**Your goal**
A word-for-word transcription of the data below is required.

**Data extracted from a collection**
┄┄┄┄┄┄┄┄┄┄

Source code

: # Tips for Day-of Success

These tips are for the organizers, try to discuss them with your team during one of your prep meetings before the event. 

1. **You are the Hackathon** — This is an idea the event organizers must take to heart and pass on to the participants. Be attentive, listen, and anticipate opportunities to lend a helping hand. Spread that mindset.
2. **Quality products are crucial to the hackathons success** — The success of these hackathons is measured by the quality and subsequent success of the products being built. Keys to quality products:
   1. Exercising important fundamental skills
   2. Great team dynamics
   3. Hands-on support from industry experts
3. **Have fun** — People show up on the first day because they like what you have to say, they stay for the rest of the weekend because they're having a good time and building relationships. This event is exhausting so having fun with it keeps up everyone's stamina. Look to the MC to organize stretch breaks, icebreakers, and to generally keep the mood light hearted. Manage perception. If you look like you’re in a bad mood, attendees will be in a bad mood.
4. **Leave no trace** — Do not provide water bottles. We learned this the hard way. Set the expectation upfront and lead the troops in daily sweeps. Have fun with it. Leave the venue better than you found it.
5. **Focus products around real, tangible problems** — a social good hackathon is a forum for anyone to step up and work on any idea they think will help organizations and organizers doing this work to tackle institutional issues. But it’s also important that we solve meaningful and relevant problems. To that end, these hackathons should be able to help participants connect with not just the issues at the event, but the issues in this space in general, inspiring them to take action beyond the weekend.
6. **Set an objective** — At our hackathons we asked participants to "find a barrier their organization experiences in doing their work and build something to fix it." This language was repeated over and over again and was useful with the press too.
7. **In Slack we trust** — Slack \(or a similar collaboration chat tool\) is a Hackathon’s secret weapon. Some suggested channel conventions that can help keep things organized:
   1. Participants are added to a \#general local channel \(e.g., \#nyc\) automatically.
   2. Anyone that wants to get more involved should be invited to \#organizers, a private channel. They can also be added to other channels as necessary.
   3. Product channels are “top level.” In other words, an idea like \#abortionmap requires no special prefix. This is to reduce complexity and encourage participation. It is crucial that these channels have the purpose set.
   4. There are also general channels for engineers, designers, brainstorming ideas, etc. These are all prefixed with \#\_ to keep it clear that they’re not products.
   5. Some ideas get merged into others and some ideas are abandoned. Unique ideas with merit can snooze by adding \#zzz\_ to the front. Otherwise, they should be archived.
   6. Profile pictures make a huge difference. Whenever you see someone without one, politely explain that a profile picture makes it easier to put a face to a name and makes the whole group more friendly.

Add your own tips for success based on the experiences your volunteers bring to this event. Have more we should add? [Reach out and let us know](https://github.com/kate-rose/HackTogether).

┄┄┄┄┄┄┄┄┄┄

**Solved exercise**
Source code

: # Tips for Day-of Success

These tips are for the organizers, try to discuss them with your team during one of your prep meetings before the event. 

1. **You are the Hackathon** — This is an idea the event organizers must take to heart and pass on to the participants. Be attentive, listen, and anticipate opportunities to lend a helping hand. Spread that mindset.
2. **Quality products are crucial to the hackathons success** — The success of these hackathons is measured by the quality and subsequent success of the products being built. Keys to quality products:
   1. Exercising important fundamental skills
   2. Great team dynamics
   3. Hands-on support from industry experts
3. **Have fun** — People show up on the first day because they like what you have to say, they stay for the rest of the weekend because they're having a good time and building relationships. This event is exhausting so having fun with it keeps up everyone's stamina. Look to the MC to organize stretch breaks, icebreakers, and to generally keep the mood light hearted. Manage perception. If you look like you’re in a bad mood, attendees will be in a bad mood.
4. **Leave no trace** — Do not provide water bottles. We learned this the hard way. Set the expectation upfront and lead the troops in daily sweeps. Have fun with it. Leave the venue better than you found it.
5. **Focus products around real, tangible problems** — a social good hackathon is a forum for anyone to step up and work on any idea they think will help organizations and organizers doing this work to tackle institutional issues. But it’s also important that we solve meaningful and relevant problems. To that end, these hackathons should be able to help participants connect with not just the issues at the event, but the issues in this space in general, inspiring them to take action beyond the weekend.
6. **Set an objective** — At our hackathons we asked participants to "find a barrier their organization experiences in doing their work and build something to fix it." This language was repeated over and over again and was useful with the press too.
7. **In Slack we trust** — Slack \(or a similar collaboration chat tool\) is a Hackathon’s secret weapon. Some suggested channel conventions that can help keep things organized:
   1. Participants are added to a \#general local channel \(e.g., \#nyc\) automatically.
   2. Anyone that wants to get more involved should be invited to \#organizers, a private channel. They can also be added to other channels as necessary.
   3. Product channels are “top level.” In other words, an idea like \#abortionmap requires no special prefix. This is to reduce complexity and encourage participation. It is crucial that these channels have the purpose set.
   4. There are also general channels for engineers, designers, brainstorming ideas, etc. These are all prefixed with \#\_ to keep it clear that they’re not products.
   5. Some ideas get merged into others and some ideas are abandoned. Unique ideas with merit can snooze by adding \#zzz\_ to the front. Otherwise, they should be archived.
   6. Profile pictures make a huge difference. Whenever you see someone without one, politely explain that a profile picture makes it easier to put a face to a name and makes the whole group more friendly.

Add your own tips for success based on the experiences your volunteers bring to this event. Have more we should add? [Reach out and let us know](https://github.com/kate-rose/HackTogether).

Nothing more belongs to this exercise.